**Problem description**:
The copy must match the data word for word and contain no pictures.
___ Supplied information ___
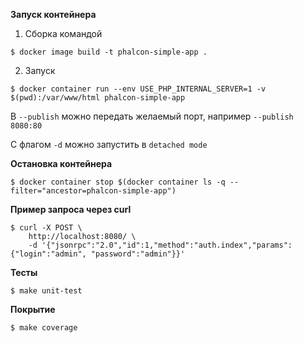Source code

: **Запуск контейнера**

1. Сборка командой
 
`$ docker image build -t phalcon-simple-app .`

2. Запуск 

`$ docker container run --env USE_PHP_INTERNAL_SERVER=1 -v $(pwd):/var/www/html phalcon-simple-app`

В `--publish` можно передать желаемый порт, например `--publish 8080:80`

С флагом `-d` можно запустить в `detached mode`

**Остановка контейнера**

`$ docker container stop $(docker container ls -q --filter="ancestor=phalcon-simple-app")`

**Пример запроса через curl**
```
$ curl -X POST \
    http://localhost:8080/ \
    -d '{"jsonrpc":"2.0","id":1,"method":"auth.index","params": {"login":"admin", "password":"admin"}}'
```

**Тесты**

```
$ make unit-test
```

**Покрытие**

```
$ make coverage
```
___
**Answer**:
Source code

: **Запуск контейнера**

1. Сборка командой
 
`$ docker image build -t phalcon-simple-app .`

2. Запуск 

`$ docker container run --env USE_PHP_INTERNAL_SERVER=1 -v $(pwd):/var/www/html phalcon-simple-app`

В `--publish` можно передать желаемый порт, например `--publish 8080:80`

С флагом `-d` можно запустить в `detached mode`

**Остановка контейнера**

`$ docker container stop $(docker container ls -q --filter="ancestor=phalcon-simple-app")`

**Пример запроса через curl**
```
$ curl -X POST \
    http://localhost:8080/ \
    -d '{"jsonrpc":"2.0","id":1,"method":"auth.index","params": {"login":"admin", "password":"admin"}}'
```

**Тесты**

```
$ make unit-test
```

**Покрытие**

```
$ make coverage
```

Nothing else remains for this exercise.